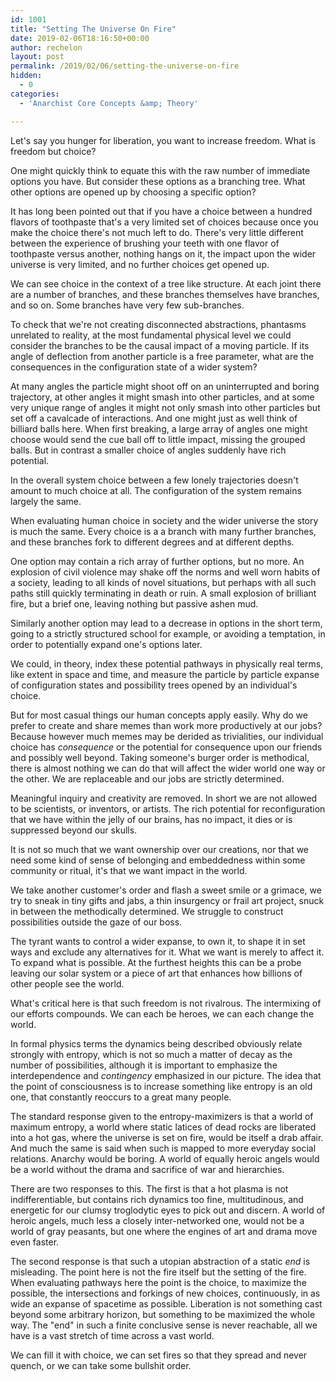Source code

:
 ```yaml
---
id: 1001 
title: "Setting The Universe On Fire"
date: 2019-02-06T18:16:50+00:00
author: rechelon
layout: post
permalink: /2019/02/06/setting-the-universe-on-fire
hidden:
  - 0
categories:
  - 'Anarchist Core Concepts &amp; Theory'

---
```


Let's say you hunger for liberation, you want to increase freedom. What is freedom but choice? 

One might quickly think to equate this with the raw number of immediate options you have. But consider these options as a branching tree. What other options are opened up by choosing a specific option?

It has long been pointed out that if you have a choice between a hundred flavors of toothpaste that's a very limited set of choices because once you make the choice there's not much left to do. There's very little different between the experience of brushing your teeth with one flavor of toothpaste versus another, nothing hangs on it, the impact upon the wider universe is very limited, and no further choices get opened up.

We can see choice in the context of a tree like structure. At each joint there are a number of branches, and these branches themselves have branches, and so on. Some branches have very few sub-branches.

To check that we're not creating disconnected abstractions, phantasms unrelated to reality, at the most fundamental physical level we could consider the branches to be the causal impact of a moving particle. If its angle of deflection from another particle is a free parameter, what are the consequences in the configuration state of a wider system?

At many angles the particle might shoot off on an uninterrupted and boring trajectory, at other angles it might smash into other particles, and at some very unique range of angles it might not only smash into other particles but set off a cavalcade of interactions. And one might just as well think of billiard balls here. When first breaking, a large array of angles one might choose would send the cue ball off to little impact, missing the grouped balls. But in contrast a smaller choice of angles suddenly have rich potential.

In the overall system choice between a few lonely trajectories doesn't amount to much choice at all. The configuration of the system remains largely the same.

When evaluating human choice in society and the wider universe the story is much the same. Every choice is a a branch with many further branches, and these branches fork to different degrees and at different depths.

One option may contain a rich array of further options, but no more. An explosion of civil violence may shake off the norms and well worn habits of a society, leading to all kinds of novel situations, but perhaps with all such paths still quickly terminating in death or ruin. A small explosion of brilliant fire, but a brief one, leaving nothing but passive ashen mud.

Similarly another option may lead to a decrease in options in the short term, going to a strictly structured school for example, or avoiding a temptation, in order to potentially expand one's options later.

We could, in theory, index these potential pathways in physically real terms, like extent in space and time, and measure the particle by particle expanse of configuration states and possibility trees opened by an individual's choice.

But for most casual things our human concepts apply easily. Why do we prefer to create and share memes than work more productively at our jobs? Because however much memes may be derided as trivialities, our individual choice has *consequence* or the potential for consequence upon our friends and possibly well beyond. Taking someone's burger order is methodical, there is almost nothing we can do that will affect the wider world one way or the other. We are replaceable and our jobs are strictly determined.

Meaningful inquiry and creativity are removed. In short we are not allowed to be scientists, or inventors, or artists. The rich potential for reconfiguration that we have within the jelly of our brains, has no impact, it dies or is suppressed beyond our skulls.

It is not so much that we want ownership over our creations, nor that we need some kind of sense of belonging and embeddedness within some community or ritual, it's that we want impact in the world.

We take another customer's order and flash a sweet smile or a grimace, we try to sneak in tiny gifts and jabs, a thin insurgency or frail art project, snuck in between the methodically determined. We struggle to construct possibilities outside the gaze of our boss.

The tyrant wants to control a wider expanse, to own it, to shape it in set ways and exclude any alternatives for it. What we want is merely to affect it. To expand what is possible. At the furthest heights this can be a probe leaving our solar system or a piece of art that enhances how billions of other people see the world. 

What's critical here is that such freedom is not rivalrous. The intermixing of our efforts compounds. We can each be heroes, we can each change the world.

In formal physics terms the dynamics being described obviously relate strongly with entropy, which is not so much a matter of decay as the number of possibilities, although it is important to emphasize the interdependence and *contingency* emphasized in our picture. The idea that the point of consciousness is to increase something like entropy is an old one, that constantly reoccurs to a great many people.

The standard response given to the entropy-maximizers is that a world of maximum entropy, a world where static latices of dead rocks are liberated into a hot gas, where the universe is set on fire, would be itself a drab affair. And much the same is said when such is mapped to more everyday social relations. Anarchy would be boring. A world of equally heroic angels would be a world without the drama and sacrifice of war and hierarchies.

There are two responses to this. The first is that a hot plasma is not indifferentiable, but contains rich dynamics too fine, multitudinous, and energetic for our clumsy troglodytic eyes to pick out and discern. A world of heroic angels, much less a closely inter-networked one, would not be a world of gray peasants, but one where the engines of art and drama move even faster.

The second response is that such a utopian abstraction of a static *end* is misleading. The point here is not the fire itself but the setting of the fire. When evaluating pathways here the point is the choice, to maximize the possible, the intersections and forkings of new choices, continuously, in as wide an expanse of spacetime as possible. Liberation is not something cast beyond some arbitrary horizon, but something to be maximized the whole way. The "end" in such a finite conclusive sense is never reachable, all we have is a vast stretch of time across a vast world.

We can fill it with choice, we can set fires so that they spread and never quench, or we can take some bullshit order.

+ + + + +

» **TASK TO COMPLETE**
Look through the entries for the string "expand". Every line that has it belongs in the answer.

» **WRITTEN ANSWER**
Similarly another option may lead to a decrease in options in the short term, going to a strictly structured school for example, or avoiding a temptation, in order to potentially expand one's options later.
The tyrant wants to control a wider expanse, to own it, to shape it in set ways and exclude any alternatives for it. What we want is merely to affect it. To expand what is possible. At the furthest heights this can be a probe leaving our solar system or a piece of art that enhances how billions of other people see the world. 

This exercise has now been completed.